Elle vient d’arriver et elle doit déjà fermer. Reconfinement oblige. Le 1er septembre 2020, Marie Sauvage a succédé à Werner Kuchler à la direction du Relais Plaza, à Paris. Werner – tout le monde l’appelait par son prénom –, désormais retraité, incarnait la brasserie la plus chic de la rive droite, depuis 47 ans. Un bail. Il fallait donc le remplacer au sein de cette institution ouverte depuis 1936 et réplique parfaite de la salle à manger du paquebot Le Normandie. Avec Art Déco à tous les niveaux : on navigue entre lustre Lalique dans la partie haute du restaurant, bas-relief classé et autres signes du zodiaque également signés Lalique. « J’ai toujours aimé venir déjeuner ou dîner ici », confie Marie Sauvage. Le Relais ne lui est pas inconnu. Et pour cause : sa « première vie », comme elle dit, c’était dans la communication et le Plaza Athénée faisait partie du portefeuille de l’agence qu’elle a créée en 1997 avec Sophie Douzal. Une agence où elle va rester une dizaine d’années, avec des budgets en lien avec le meilleur de ce qui se mange et de ce qui se boit. Elle s’occupait, en effet, de la com’ de tables telles que l’Arpège ou La Régalade, de la maison de champagne Charles Heidsieck ou encore de l’hôtel La Villa d'Este, sur le lac de Côme.
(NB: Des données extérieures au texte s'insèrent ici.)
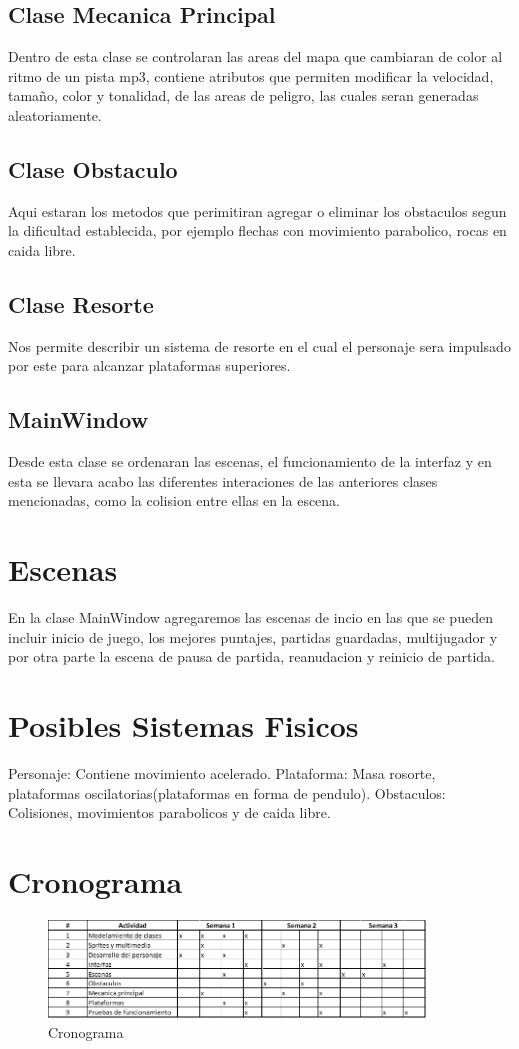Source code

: \documentclass{article}
\begin{document}
\subsection{Clase Mecanica Principal}
Dentro de esta clase se controlaran las areas del mapa que cambiaran de color al ritmo de un pista mp3, contiene atributos que permiten modificar la velocidad, tamaño, color y tonalidad, de las areas de peligro, las cuales seran generadas aleatoriamente.
\subsection{Clase Obstaculo}
Aqui estaran los metodos que perimitiran agregar o eliminar los obstaculos segun la dificultad establecida, por ejemplo flechas con movimiento parabolico, rocas en caida libre.
\subsection{Clase Resorte}
Nos permite describir un sistema de resorte en el cual el personaje sera impulsado por este para alcanzar plataformas superiores.
\subsection{MainWindow}
Desde esta clase se ordenaran las escenas, el funcionamiento de la interfaz y en esta se llevara acabo las diferentes interaciones de las anteriores clases mencionadas, como la colision entre ellas en la escena.

\section{Escenas}
En la clase MainWindow agregaremos las escenas de incio en las que se pueden incluir inicio de juego, los mejores puntajes, partidas guardadas, multijugador y por otra parte la escena de pausa de partida, reanudacion y reinicio de partida.

 \section{Posibles Sistemas Fisicos}
 Personaje: Contiene movimiento acelerado.
 Plataforma: Masa rosorte, plataformas oscilatorias(plataformas en forma de pendulo).
 Obstaculos: Colisiones, movimientos parabolicos y de caida libre.
 

\section{Cronograma}
    \begin{figure}[h]
    \includegraphics[width=10cm]{cronog.png}
    \centering
    \caption{Cronograma}
    \label{fig:Cronograma}
    \end{figure}
 
\end{document}
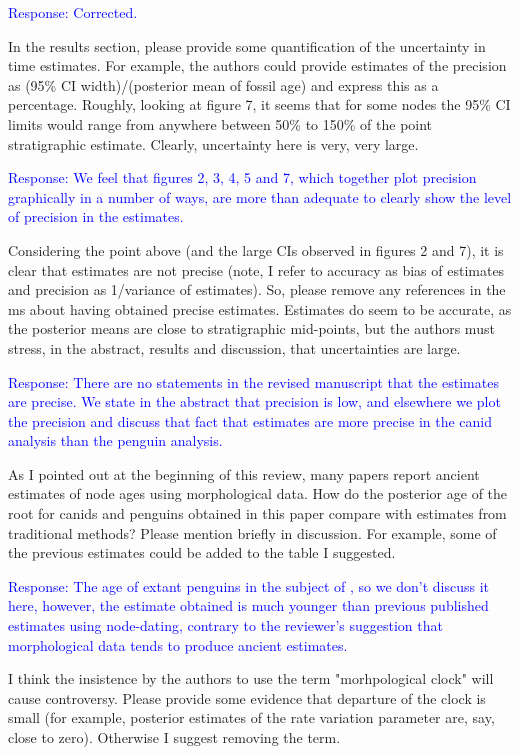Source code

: \documentclass[11pt]{article}
\newcommand{\response}[1]{\medskip{}\textcolor{blue}{{Response: #1}}\medskip{}}
\begin{document}
\response{Corrected.}

In the results section, please provide some quantification of the uncertainty in time estimates. For example,  the authors could provide estimates of the precision as (95\% CI width)/(posterior mean of fossil age) and express this as a percentage. Roughly, looking at figure 7, it seems that for some nodes the 95\% CI limits would range from anywhere between 50\% to 150\% of the point stratigraphic estimate. Clearly, uncertainty here is very, very large. 

\response{We feel that figures 2, 3, 4, 5 and 7, which together plot precision graphically in a number of ways, are more than adequate to clearly show the level of precision in the estimates.}

Considering the point above (and the large CIs observed in figures 2 and 7), it is clear that estimates are not precise (note, I refer to accuracy as bias of estimates and precision as 1/variance of estimates). So, please remove any references in the ms about having obtained precise estimates. Estimates do seem to be accurate, as the posterior means are close to stratigraphic mid-points, but the authors must stress, in the abstract, results and discussion, that uncertainties are large.

\response{There are no statements in the revised manuscript that the estimates are precise. We state in the abstract that precision is low, and elsewhere we plot the precision and discuss that fact that estimates are more precise in the canid analysis than the penguin analysis.}

As I pointed out at the beginning of this review, many papers report ancient estimates of node ages using morphological data. How do the posterior age of the root for canids and penguins obtained in this paper compare with estimates from traditional methods? Please mention briefly in discussion. For example, some of the previous estimates could be added to the table I suggested.

\response{The age of extant penguins in the subject of \cite{gavryushkina2015bayesian}, so we don't discuss it here, however, the estimate obtained is much younger than previous published estimates using node-dating, contrary to the reviewer's suggestion that morphological data tends to produce ancient estimates.}

I think the insistence by the authors to use the term "morhpological clock" will cause controversy. Please provide some evidence that departure of the clock is small (for example, posterior estimates of the rate variation parameter are, say, close to zero). Otherwise I suggest removing the term.
\end{document}
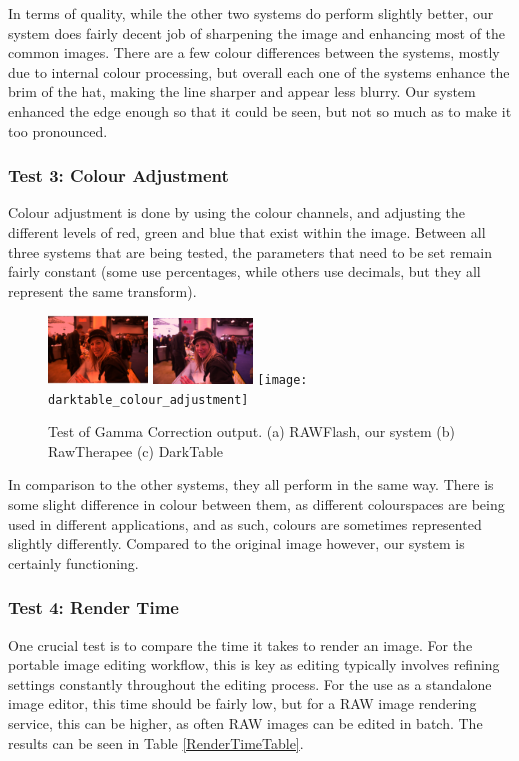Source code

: \documentclass[10pt,a4paper]{article}
\begin{document}
In terms of quality, while the other two systems do perform slightly better, our system does fairly decent job of sharpening
the image and enhancing most of the common images. There are a few colour differences between the systems, mostly due to internal
colour processing, but overall each one of the systems enhance the brim of the hat, making the line sharper and appear less blurry. 
Our system enhanced the edge enough so that it could be seen, but not so much as to make it too pronounced.

\subsubsection{Test 3: Colour Adjustment}
Colour adjustment is done by using the colour channels, and adjusting the different levels of red, green and blue that exist within the image.
Between all three systems that are being tested, the parameters that need to be set remain fairly constant (some use percentages, while others use decimals,
but they all represent the same transform).

\begin{figure}\label{colouradjustmentcomparison}
    \centering
    \subfigure
    {
        \includegraphics[width=100px]{rawflash_colour_adjustment}
    }
    \subfigure
    {
        \includegraphics[width=100px]{rawtherapee_colour_adjustment}
    }
    \subfigure
    {
        \texttt{[image: darktable\_colour\_adjustment]}
    }
    \caption{
        Test of Gamma Correction output. 
        (a) RAWFlash, our system
        (b) RawTherapee
        (c) DarkTable
    }
 \end{figure}
In comparison to the other systems, they all perform in the same way. There is some slight difference in colour between them, as different colourspaces
are being used in different applications, and as such, colours are sometimes represented slightly differently. Compared to the original image however, our
system is certainly functioning.

\subsubsection{Test 4: Render Time}
One crucial test is to compare the time it takes to render an image. For the portable image editing workflow, this is key as editing typically involves
refining settings constantly throughout the editing process. For the use as a standalone image editor, this time should be fairly low, but for a RAW
image rendering service, this can be higher, as often RAW images can be edited in batch. The results can be seen in Table \ref{RenderTimeTable}.
\end{document}
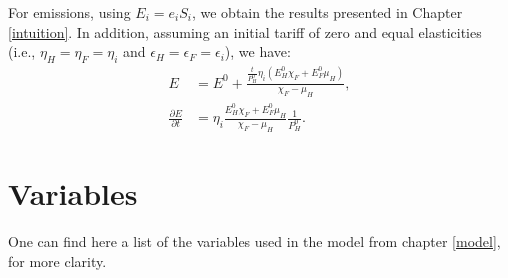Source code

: For emissions, using $E_i = e_i S_i$, we obtain the results presented in Chapter \ref{intuition}. In addition, assuming an initial tariff of zero and equal elasticities (i.e., $\eta_H = \eta_F = \eta_i$ and $\epsilon_H = \epsilon_F = \epsilon_i$), we have:
\begin{align*}
    E                             & = E^0 + \frac{\frac{t}{P_H^0} \eta_i (E_H^0 \chi_F + E_F^0 \mu_H)}{\chi_F - \mu_H}, \\[1mm]
    \frac{\partial E}{\partial t} & = \eta_i \frac{E_H^0 \chi_F + E_F^0 \mu_H}{\chi_F - \mu_H}\frac{1}{P_H^0}.
\end{align*}

\section{Variables}\label{appendix:variables}

One can find here a list of the variables used in the model from chapter \ref{model}, for more clarity.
« Qui a deux maisons perd la raison… »
« Je suis gourmande et j’aime cuisiner. » Autrement dit : chez elle, à Neuilly, c’est elle la chef. Commander une pizza, « c’est très exceptionnel » pour celle qui épluche, taille, coupe, découpe, émince, chauffe, cuit, rôtit, laisse mijoter, assaisonne depuis qu’elle est gamine. Malgré ça, elle n’a pas fait d’école de cuisine. Une fois son bac en poche, elle a fréquenté la rue d’Assas et les bancs de la Catho, le temps d’un cursus en « interprétariat, traduction et communication ». Puis, elle a intégré l’agence de Carole Bracq : c’est là, qu’elle va croiser la route de Sophie Douzal. Mais chassez le naturel, il revient au grand galop. En 2007, Marie Sauvage a envie d’autre chose. Son rêve : ouvrir un restaurant. Encouragée par ses proches, elle embarque un chef dans l’aventure et créé le « 154 », boulevard Haussmann, à deux pas du musée Jacquemart-André. « C’est le début de ma deuxième vie. » Pendant deux ans, elle va jongler entre com’ et cuisine, voyages de presse et coups de feu, événementiel et service en salle. La cadence est infernale. « Qui a deux maisons perd la raison », dit-on. Marie Sauvage va choisir : ce sera la restauration. En 2010, elle ouvre même une seconde adresse, Le Sauvage, rue Roy, où elle recrute un chef de L’Atelier de Joël Robuchon.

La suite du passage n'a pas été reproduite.